= T. L. Bright =

Journalist in England and Australia

Thomas Lockyer Bright (1818 – 16 May 1874), invariably referred to as T. L. Bright, was a journalist in Australia.

Bright was born in Bristol and in 1847 was a sub-editor of The Wesleyen Times in London.

He arrived in Melbourne in 1848, and was engaged on the staff of the Argus, and subsequently of The Age. He was also connected with The Express, a semi-weekly journal, and The Examiner, of which he was the first editor.

He founded a literary magazine My Notebook, whose first issue was published in December 1856 and closed in May 1859.
A feature of the magazine was theatre reviews contributed by James Edward Neild as "Christopher Sly".
It is likely he was the critic whose name was removed from the free list of the Princess's Theatre after a negative criticism, and retaliated in the pages of The Argus.

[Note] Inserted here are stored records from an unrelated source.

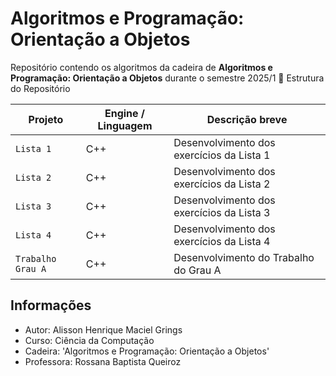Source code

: # Algoritmos e Programação: Orientação a Objetos
Repositório contendo os algoritmos da cadeira de **Algoritmos e Programação: Orientação a Objetos** 
durante o semestre 2025/1
📂 Estrutura do Repositório

| Projeto                 | Engine / Linguagem | Descrição breve                             |
| ----------------------- | ------------------ | ------------------------------------------- |
| `Lista 1`       | C++         | Desenvolvimento dos exercícios da Lista 1    |
| `Lista 2` | C++         | Desenvolvimento dos exercícios da Lista 2 |
| `Lista 3` | C++         | Desenvolvimento dos exercícios da Lista 3 |
| `Lista 4` | C++         | Desenvolvimento dos exercícios da Lista 4 |
| `Trabalho Grau A`      | C++   | Desenvolvimento do Trabalho do Grau A |
## Informações
- Autor: Alisson Henrique Maciel Grings
- Curso: Ciência da Computação
- Cadeira: 'Algoritmos e Programação: Orientação a Objetos'
- Professora: Rossana Baptista Queiroz
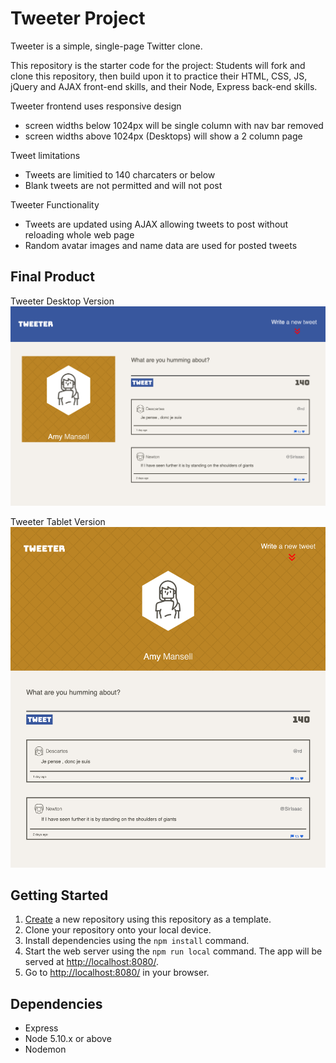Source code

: # Tweeter Project

Tweeter is a simple, single-page Twitter clone.

This repository is the starter code for the project: Students will fork and clone this repository, then build upon it to practice their HTML, CSS, JS, jQuery and AJAX front-end skills, and their Node, Express back-end skills.

Tweeter frontend uses responsive design 
- screen widths below 1024px will be single column with nav bar removed
- screen widths above 1024px (Desktops) will show a 2 column page

Tweet limitations
- Tweets are limitied to 140 charcaters or below
- Blank tweets are not permitted and will not post

Tweeter Functionality
- Tweets are updated using AJAX allowing tweets to post without reloading whole web page
- Random avatar images and name data are used for posted tweets

## Final Product

Tweeter Desktop Version
!["screenshot of Tweeter front page Desktop"](https://github.com/Davichavix/tweeter/blob/main/docs/Tweeter-front-page-desktop-version.png?raw=true)

Tweeter Tablet Version
!["screenshot of Tweeter front page Tablet"](https://github.com/Davichavix/tweeter/blob/main/docs/Tweeter-front-page-tablet-version.png?raw=true)

## Getting Started

1. [Create](https://docs.github.com/en/repositories/creating-and-managing-repositories/creating-a-repository-from-a-template) a new repository using this repository as a template.
2. Clone your repository onto your local device.
3. Install dependencies using the `npm install` command.
3. Start the web server using the `npm run local` command. The app will be served at <http://localhost:8080/>.
4. Go to <http://localhost:8080/> in your browser.

## Dependencies

- Express
- Node 5.10.x or above
- Nodemon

The proprietors of the Argus launched The Examiner in 1857, with Bright as its first editor, and for which Neild contributed theatre criticism. Ultimately the Examiner, the Yeoman, and the Weekly Argus were in 1864 merged to form The Australasian weekly, for which Neild was theatre critic, writing as "Jaques", and later as "Tahite".

Around 1866 he left for New Zealand, where he was associated with the Otago Daily Times. He returned to Melbourne around January 1869 in poor health, both physically and mentally, and was admitted to the Lunatic Asylum.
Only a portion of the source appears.